For each anomaly, you'll find the following information:

  • Start Time: The start time of the hourly usage window on which the aggregated cost exceeds the predefined threshold and is considered a potential anomaly. The time value comes from the billing data by the cloud providers: for AWS it is the lineItem/UsageStartDate (UTC); for Google Cloud it is the usage_start_time (PT); for Azure it is the property usageStart (UTC).

  • Service: See Resource metadata: Service.

  • Project/Account: See Hierarchy groups: Project/Account ID.

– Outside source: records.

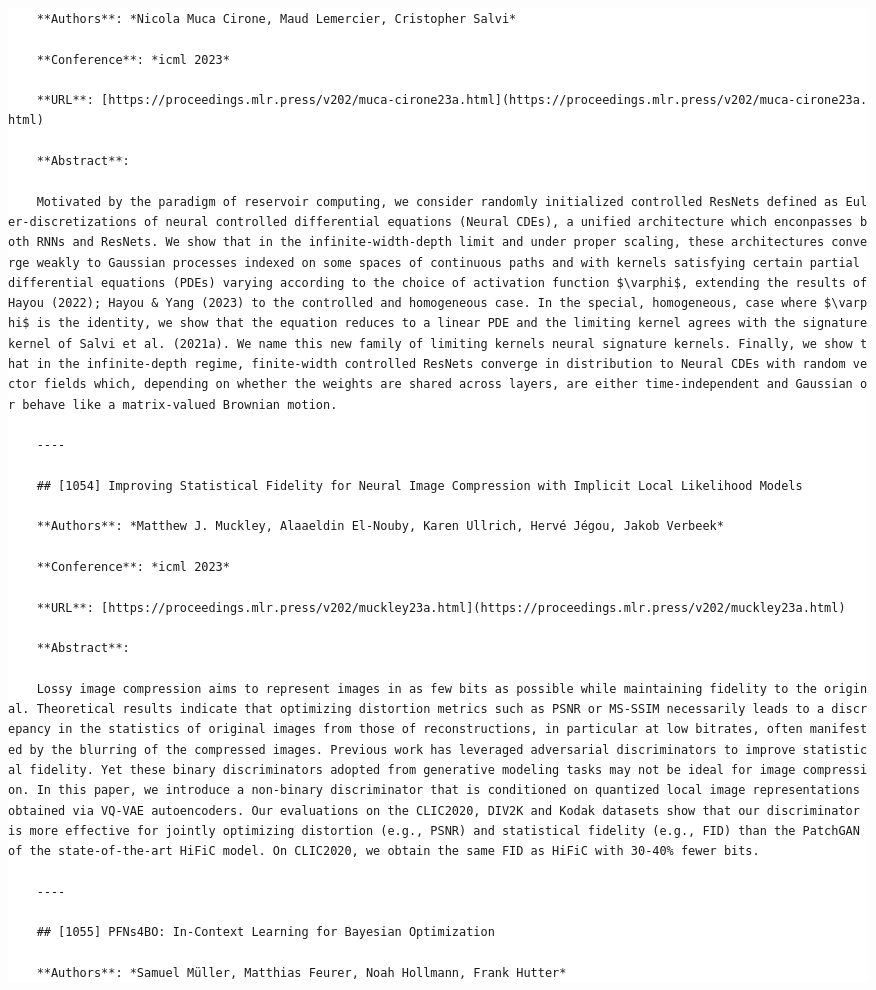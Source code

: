         **Authors**: *Nicola Muca Cirone, Maud Lemercier, Cristopher Salvi*

        **Conference**: *icml 2023*

        **URL**: [https://proceedings.mlr.press/v202/muca-cirone23a.html](https://proceedings.mlr.press/v202/muca-cirone23a.html)

        **Abstract**:

        Motivated by the paradigm of reservoir computing, we consider randomly initialized controlled ResNets defined as Euler-discretizations of neural controlled differential equations (Neural CDEs), a unified architecture which enconpasses both RNNs and ResNets. We show that in the infinite-width-depth limit and under proper scaling, these architectures converge weakly to Gaussian processes indexed on some spaces of continuous paths and with kernels satisfying certain partial differential equations (PDEs) varying according to the choice of activation function $\varphi$, extending the results of Hayou (2022); Hayou & Yang (2023) to the controlled and homogeneous case. In the special, homogeneous, case where $\varphi$ is the identity, we show that the equation reduces to a linear PDE and the limiting kernel agrees with the signature kernel of Salvi et al. (2021a). We name this new family of limiting kernels neural signature kernels. Finally, we show that in the infinite-depth regime, finite-width controlled ResNets converge in distribution to Neural CDEs with random vector fields which, depending on whether the weights are shared across layers, are either time-independent and Gaussian or behave like a matrix-valued Brownian motion.

        ----

        ## [1054] Improving Statistical Fidelity for Neural Image Compression with Implicit Local Likelihood Models

        **Authors**: *Matthew J. Muckley, Alaaeldin El-Nouby, Karen Ullrich, Hervé Jégou, Jakob Verbeek*

        **Conference**: *icml 2023*

        **URL**: [https://proceedings.mlr.press/v202/muckley23a.html](https://proceedings.mlr.press/v202/muckley23a.html)

        **Abstract**:

        Lossy image compression aims to represent images in as few bits as possible while maintaining fidelity to the original. Theoretical results indicate that optimizing distortion metrics such as PSNR or MS-SSIM necessarily leads to a discrepancy in the statistics of original images from those of reconstructions, in particular at low bitrates, often manifested by the blurring of the compressed images. Previous work has leveraged adversarial discriminators to improve statistical fidelity. Yet these binary discriminators adopted from generative modeling tasks may not be ideal for image compression. In this paper, we introduce a non-binary discriminator that is conditioned on quantized local image representations obtained via VQ-VAE autoencoders. Our evaluations on the CLIC2020, DIV2K and Kodak datasets show that our discriminator is more effective for jointly optimizing distortion (e.g., PSNR) and statistical fidelity (e.g., FID) than the PatchGAN of the state-of-the-art HiFiC model. On CLIC2020, we obtain the same FID as HiFiC with 30-40% fewer bits.

        ----

        ## [1055] PFNs4BO: In-Context Learning for Bayesian Optimization

        **Authors**: *Samuel Müller, Matthias Feurer, Noah Hollmann, Frank Hutter*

  • Billing Account ID: For Google Cloud it is the Cloud Billing account ID that the usage is associated with. For AWS it is your DoiT customer ID (if you're on a Dedicated payer account) or your CloudHealth account ID (if you're on a Consolidated billing account). For Azure it is the unique identifier of your Azure subscription; you can also find the Subscription ID on the DoiT Console's Assets page.

  • Platform: The cloud provider: Amazon Web Services, Google Cloud, or Microsoft Azure.

  • Time Frame: Whether the anomaly is triggered based on the Hourly or Daily time series of the usage and cost data.

  • Attribution: The group of resources being monitored. By default, the anomaly detection service monitors three preset attributions: All AWS Resources, All GCP Resources, and All Azure Resources. You can also Monitor cost anomalies on other specific subsets of your overall cloud spend.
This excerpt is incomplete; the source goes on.